In the last instalment, we discussed the high level components of our BFF architecture. There’s lot more that went into bringing this stack together. Tonnes of interesting technical choices and frameworks — a lot of which we are already in the process of rapidly evolving in the coming months. Dig in and see for yourself how the HotstarX stack is under the covers!
Here’s the high level view of the HotstarX architecture:
- Display Data Services (DDS): Contain the business logic of aggreating, decorating and processing the underlying domain datas and exposing displayable data properties
- Binders: Mappers that take the DDS data and massage them into the widget data output. Also handle concerns of localization, translations, etc.
- Page Compositor: The orchestrator that breaks-down an incoming page request into its constituent widgets (by consulting the Layout Service), gets the data for each widget, invokes the respective binders and stitches together the entire page response.

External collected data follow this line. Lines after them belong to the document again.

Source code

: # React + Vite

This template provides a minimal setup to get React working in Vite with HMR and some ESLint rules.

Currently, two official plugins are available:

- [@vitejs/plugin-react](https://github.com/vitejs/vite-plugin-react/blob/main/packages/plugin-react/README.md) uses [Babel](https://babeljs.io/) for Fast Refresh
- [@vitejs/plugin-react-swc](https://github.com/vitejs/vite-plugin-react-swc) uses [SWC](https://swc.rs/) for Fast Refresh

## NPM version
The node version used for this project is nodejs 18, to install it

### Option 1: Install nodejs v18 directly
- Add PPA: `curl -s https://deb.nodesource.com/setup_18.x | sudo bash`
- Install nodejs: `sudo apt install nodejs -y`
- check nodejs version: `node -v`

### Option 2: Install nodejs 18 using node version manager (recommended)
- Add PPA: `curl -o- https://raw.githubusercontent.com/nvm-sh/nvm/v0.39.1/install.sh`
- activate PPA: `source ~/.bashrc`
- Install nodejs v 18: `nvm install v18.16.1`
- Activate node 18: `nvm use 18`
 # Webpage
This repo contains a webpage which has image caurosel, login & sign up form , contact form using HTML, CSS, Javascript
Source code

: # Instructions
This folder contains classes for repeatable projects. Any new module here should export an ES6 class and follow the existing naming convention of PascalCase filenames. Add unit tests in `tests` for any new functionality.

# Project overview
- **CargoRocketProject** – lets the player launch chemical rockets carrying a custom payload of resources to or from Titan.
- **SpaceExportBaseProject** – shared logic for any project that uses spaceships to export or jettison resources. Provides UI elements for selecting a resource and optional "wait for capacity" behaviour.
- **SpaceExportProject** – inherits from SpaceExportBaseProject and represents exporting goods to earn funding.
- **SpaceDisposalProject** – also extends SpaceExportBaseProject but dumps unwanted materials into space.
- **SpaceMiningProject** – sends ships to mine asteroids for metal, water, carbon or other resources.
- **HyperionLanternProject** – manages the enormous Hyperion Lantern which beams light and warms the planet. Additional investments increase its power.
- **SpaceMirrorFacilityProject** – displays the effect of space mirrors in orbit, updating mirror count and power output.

Far from being cut and dried, we had several challenges which influenced the implementation choices we made.
We wanted our binders to declaratively describe their data dependencies. This is crucial because:
- Developer Experience: From a dev-exp standpoint we want widget owners to care about what data they need, rather than worrying about where and how to get the data from
- Performance and cost : We want widgets to request only for the optimum amount of data that is required by the widget and not over-fetch
- Centralised orchestration control: In order to plan how the data is fetched, duplicated, cached, etc. across various widgets, we need the data dependencies to be separated from the code that consumes them
This obviated the need for an orchestration framework that would infer the widget’s declarative data dependencies, flat-map them at a page level, build the most efficient execution plan (service-call graph) and then execute it with the right SLAs.
GraphQL, for data orchestration
While building something like this in-house would have been an inspiring engineering problem to solve, we felt that GraphQL had already solved parts of this problem. While there’s lot more desired, we decided to latch on to the GraphQL offering as a starting step.
This provided us with:
- A solid declarative data-fetch spec that is tailored for use-cases like ours to avoid over-fetching.
- GraphQL federation allows us to easily compose data from multiple services in a unified spec without worrying about how to join schemas and manage them. A lot of the tooling comes OOTB and reduced our bootstrap time.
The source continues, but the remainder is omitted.